Avec cinq matchs de suite sans victoire en Ligue 1 – pire série depuis janvier mars 2018 -, l’étau commence à se resserrer autour de Sylvinho. Là où, les saisons précédentes, beaucoup de supporters attribuaient les maux de l’OL au seul Bruno Genesio, son successeur glisse petit à petit dans le même piège. Si bien que la peur et la quête de confiance sont aujourd’hui le registre lexical privilégié dans les rangs lyonnais. « On a un manque de confiance et cela engendre de la peur, déroulait-il en Bretagne avec un argumentaire déjà utilisé. On avait changé de schéma tactique, on avait changé quelques joueurs vu l’enchaînement des matchs. Je suis un peu soucieux par rapport aux résultats, mais le premier pas, c’est le rétablissement de la confiance. Pour cela, on a besoin de gagner des matchs. Il faut que l’on travaille deux fois plus pour retrouver cette confiance. »

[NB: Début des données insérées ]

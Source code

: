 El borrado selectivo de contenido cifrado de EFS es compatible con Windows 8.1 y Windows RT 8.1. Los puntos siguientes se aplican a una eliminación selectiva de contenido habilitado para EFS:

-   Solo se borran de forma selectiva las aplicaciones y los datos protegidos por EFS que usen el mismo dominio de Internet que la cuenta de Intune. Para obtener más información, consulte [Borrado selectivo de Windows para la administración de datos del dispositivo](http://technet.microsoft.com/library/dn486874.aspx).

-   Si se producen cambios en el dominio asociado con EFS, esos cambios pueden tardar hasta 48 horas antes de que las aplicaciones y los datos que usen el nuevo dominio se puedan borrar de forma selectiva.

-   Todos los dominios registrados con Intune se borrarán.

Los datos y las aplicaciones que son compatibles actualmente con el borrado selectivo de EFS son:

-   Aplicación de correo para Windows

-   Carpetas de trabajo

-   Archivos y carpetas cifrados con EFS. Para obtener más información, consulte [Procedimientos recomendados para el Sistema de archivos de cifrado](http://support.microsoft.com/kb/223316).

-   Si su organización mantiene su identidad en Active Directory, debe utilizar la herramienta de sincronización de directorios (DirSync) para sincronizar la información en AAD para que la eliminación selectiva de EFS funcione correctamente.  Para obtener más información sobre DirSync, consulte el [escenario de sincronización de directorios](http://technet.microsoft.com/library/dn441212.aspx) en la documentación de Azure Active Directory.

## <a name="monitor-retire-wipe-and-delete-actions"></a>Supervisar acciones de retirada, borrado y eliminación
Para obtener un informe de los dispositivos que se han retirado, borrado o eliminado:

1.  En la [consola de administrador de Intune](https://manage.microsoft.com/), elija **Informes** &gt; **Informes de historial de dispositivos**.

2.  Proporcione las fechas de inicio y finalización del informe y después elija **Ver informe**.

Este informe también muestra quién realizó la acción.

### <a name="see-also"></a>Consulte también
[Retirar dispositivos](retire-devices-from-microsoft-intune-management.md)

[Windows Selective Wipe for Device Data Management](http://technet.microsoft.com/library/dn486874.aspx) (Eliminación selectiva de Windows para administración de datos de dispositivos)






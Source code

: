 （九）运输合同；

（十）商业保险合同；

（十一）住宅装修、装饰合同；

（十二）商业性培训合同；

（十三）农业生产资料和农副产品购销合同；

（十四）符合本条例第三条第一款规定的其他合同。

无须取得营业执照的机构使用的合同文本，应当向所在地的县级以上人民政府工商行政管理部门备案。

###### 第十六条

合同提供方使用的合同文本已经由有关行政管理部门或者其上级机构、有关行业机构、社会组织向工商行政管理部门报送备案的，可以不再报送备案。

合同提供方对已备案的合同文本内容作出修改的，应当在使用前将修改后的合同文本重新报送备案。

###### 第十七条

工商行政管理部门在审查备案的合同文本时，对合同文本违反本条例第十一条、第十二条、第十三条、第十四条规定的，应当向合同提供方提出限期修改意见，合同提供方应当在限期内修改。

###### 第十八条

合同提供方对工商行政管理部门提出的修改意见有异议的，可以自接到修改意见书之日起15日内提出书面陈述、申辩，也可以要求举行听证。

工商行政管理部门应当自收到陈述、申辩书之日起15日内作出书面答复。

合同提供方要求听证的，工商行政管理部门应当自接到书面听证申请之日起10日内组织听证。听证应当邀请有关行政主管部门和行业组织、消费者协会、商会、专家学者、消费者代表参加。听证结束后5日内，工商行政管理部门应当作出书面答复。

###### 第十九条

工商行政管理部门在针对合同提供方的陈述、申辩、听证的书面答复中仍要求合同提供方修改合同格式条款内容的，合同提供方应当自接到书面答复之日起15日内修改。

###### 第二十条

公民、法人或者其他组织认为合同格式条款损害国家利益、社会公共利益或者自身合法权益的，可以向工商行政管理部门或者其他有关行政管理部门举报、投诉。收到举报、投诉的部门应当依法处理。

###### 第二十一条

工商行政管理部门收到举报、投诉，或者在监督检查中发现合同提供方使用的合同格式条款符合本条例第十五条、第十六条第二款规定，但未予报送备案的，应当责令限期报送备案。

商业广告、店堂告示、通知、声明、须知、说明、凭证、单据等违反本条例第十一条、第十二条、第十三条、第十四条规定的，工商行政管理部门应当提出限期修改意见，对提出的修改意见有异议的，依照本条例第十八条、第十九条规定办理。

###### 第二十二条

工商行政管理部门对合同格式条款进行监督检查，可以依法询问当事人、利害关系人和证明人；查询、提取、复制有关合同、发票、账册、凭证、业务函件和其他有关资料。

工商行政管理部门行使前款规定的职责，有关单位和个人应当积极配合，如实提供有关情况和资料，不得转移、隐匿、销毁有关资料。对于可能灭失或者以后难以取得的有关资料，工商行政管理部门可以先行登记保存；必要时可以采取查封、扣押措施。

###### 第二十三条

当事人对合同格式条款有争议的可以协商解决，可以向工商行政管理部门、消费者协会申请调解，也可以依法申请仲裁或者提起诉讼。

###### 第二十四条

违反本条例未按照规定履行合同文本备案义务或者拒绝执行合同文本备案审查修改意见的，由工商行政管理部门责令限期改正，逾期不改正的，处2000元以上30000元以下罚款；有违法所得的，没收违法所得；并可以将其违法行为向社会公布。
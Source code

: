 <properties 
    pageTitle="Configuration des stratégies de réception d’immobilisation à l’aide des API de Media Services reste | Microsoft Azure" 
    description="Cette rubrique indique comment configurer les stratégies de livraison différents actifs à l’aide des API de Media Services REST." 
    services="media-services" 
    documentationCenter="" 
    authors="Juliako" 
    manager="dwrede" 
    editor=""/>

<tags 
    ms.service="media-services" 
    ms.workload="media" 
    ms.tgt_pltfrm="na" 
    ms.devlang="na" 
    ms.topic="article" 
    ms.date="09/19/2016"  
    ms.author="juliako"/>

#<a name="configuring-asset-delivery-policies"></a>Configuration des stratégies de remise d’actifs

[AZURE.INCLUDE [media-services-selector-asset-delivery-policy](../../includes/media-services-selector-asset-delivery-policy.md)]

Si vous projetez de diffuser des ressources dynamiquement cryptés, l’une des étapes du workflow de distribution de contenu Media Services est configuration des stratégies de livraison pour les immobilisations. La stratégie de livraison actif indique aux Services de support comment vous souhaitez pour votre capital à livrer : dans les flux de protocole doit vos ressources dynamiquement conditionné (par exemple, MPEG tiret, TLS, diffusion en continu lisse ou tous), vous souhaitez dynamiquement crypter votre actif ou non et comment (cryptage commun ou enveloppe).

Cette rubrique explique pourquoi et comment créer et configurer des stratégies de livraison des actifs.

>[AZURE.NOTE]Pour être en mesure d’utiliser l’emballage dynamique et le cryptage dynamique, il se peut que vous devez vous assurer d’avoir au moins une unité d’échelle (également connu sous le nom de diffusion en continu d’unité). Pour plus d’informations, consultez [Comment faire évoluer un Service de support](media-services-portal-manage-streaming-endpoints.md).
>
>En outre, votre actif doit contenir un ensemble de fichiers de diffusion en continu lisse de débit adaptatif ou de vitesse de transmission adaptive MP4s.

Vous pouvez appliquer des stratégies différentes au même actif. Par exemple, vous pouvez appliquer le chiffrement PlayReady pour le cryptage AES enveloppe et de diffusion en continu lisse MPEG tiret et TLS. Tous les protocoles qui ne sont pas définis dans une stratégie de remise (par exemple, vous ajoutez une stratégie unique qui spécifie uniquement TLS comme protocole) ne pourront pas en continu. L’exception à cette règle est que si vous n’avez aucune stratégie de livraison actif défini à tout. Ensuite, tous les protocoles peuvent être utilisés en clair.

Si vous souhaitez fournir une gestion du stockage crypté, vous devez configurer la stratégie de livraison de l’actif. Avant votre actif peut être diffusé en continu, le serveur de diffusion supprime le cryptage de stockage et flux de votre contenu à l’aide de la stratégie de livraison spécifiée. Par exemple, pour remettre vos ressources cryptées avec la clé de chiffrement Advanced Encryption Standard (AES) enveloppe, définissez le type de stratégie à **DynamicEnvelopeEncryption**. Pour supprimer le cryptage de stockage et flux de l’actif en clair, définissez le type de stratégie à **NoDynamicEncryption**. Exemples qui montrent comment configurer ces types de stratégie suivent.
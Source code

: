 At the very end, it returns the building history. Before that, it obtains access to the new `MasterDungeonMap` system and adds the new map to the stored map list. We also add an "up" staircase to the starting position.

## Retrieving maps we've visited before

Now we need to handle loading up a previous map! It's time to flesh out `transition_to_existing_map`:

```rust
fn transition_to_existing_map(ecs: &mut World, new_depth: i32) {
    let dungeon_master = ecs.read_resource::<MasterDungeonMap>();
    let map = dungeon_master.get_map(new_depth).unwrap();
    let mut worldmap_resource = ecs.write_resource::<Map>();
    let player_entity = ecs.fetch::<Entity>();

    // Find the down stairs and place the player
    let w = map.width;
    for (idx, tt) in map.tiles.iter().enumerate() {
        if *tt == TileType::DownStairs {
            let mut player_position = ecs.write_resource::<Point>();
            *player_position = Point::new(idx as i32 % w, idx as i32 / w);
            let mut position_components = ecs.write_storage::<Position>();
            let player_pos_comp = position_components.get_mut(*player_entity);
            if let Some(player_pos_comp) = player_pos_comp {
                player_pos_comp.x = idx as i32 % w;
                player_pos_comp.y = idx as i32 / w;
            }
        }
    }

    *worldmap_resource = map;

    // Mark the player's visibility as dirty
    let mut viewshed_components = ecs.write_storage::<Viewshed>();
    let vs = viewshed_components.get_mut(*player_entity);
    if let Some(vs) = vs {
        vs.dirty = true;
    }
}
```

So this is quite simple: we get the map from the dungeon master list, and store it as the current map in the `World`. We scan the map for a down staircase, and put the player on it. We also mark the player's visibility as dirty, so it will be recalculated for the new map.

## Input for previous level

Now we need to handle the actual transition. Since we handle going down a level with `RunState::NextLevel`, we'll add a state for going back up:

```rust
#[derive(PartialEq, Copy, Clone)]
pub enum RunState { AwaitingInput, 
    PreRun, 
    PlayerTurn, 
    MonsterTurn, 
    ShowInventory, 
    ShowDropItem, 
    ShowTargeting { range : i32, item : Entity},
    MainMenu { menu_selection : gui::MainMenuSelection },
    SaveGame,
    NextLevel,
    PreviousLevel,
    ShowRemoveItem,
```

Sylvinho et Juninho ont encore quelques cartouches pour inverser la situation. La réception ce samedi de Nantes est une première étape dans une semaine cruciale, suivie d’un déplacement très compliqué à Leipzig mercredi en Ligue des champions — compétition dans laquelle tous les crédits ne sont pas encore épuisés malgré les débuts laborieux face au Zénith (1-1) —, et enfin un derby à Saint-Étienne qui s’annonce sulfureux au regard des situations des deux rivaux. De là à parler déjà de « dernière chance » ? Jean-Michel Aulas ne demande qu’à voir. « Il va falloir se poser les questions qu’il convient pour ne pas prendre trop de retard, menaçait lundi le président, étonnamment distant ces derniers temps. Il faut absolument revenir dans les places qui représentent ce que l’on souhaite. La confiance est totale, elle n’exclut pas le contrôle. On va essayer de mettre un certain nombre de choses complémentaires, autour de ce qui a été bien initialisé. Sylvinho et Juninho ont toute ma confiance, mais il faut avoir des résultats. C’est la loi du foot. » Et d’autres sont déjà tombés pour moins que ça.